In 1942, the FDA approved estrogen for the treatment of hot flashes associated with menopause. Beginning in the 1950s, however, health advocates started to raise concerns that estrogen might be doing more harm than good. These warnings were largely ignored. Then, in 1966, estrogen therapy took off. The launching pad was a book written by Robert A. Wilson titled Feminine Forever. Similar to the creation of the term Low T, Wilson argued that menopause wasn’t a natural process, but a preventable disease—and estrogen was the cure. Wilson wrote that with estrogen, women’s “breasts and genital organs will not shrivel. She will be much more pleasant to live with and will not become dull and unattractive.”
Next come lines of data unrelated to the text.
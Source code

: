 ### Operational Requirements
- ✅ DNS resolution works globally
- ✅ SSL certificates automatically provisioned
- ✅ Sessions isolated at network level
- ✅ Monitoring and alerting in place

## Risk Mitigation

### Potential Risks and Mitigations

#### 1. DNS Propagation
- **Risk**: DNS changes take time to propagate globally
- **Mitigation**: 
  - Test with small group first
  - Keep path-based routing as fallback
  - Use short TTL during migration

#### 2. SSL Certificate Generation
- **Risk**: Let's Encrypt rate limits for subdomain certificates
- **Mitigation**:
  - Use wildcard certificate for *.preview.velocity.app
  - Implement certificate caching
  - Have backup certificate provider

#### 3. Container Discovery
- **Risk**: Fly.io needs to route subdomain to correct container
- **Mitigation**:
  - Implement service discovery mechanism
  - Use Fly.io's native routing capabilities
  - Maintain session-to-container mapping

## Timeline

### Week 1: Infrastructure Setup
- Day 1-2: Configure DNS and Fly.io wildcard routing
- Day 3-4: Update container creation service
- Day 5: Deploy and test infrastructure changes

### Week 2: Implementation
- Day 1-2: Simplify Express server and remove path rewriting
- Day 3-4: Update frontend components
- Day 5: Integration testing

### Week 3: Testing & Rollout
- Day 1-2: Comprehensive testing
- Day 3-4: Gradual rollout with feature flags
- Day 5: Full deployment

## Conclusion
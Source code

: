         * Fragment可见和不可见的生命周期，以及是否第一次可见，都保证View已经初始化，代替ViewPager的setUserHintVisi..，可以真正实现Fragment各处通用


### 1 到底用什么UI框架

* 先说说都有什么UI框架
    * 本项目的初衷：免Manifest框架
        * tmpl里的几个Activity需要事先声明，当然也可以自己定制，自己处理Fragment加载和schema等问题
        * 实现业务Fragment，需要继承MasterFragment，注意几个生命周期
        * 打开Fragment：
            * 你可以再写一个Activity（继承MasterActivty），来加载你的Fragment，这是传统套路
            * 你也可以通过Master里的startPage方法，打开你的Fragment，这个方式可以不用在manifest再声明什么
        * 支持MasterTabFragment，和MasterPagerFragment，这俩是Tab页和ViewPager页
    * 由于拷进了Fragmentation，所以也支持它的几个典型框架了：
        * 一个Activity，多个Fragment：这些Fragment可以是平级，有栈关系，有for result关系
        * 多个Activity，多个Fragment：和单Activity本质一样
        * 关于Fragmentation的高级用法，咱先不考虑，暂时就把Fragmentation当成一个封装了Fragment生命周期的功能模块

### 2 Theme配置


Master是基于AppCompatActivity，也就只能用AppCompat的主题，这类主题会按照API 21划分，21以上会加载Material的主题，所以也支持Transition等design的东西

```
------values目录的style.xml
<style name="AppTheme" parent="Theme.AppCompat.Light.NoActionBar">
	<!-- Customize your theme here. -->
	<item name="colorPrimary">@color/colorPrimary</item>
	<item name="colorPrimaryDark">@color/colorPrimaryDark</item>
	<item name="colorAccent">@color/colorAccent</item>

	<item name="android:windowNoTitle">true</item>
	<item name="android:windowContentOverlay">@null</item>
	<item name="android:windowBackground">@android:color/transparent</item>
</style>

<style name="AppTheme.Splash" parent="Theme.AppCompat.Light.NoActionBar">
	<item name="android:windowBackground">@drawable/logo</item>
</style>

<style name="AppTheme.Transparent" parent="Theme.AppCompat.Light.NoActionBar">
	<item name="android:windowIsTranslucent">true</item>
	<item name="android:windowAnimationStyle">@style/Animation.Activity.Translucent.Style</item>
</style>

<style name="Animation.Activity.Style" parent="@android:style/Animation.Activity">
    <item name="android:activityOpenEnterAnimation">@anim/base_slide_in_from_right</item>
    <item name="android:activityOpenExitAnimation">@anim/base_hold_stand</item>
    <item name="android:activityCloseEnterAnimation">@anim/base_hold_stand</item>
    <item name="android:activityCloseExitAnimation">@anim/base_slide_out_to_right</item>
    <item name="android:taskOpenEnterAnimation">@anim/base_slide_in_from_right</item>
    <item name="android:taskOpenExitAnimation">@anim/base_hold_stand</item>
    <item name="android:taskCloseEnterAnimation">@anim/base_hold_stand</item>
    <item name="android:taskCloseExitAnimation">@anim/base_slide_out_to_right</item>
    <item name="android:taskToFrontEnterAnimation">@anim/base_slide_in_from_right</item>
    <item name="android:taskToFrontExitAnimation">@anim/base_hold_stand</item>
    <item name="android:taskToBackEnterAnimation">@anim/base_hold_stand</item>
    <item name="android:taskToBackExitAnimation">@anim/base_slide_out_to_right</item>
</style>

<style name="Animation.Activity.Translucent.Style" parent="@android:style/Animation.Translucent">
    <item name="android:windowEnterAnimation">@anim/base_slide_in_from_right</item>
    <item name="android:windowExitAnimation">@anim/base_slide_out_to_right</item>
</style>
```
Feminine Forever became a national bestseller. Women flocked to their gynecologists demanding estrogen. Although it had been approved only for the treatment of hot flashes, doctors began prescribing it for all manner of symptoms associated with menopause. By 1992, estrogen was the most prescribed drug in the United States. By 1997, sales exceeded $1 billion.26

Then it all came crashing down. Between 1993 and 1998, researchers from forty U.S. medical centers recruited 17,000 postmenopausal women to participate in a randomized, controlled trial of estrogen called the Women’s Health Initiative. The researchers found that, similar to men taking testosterone, women taking estrogen had an increased risk of strokes, blood clots, and heart attacks.27 They also had an increased risk of uterine cancer.28

 

Andropause and menopause aren’t diseases, but they aren’t alone in being declared diseases by doctors and pharmaceutical companies. For example, moods such as sadness aren’t moods anymore; they’re affective disorders requiring medicines. Other examples abound. Chronic fatigue syndrome and chronic pain syndromes are often a somatization of life stresses or family dysfunction. Nonetheless, most of those who suffer from them are treated with polypharmacy, not counseling.

Aging is a natural process. Taking large quantities of sex hormones isn’t. Although some would argue that the phrase “aging gracefully” is an oxymoron, attempts to turn back the clock have come with a price, and it’s not insignificant.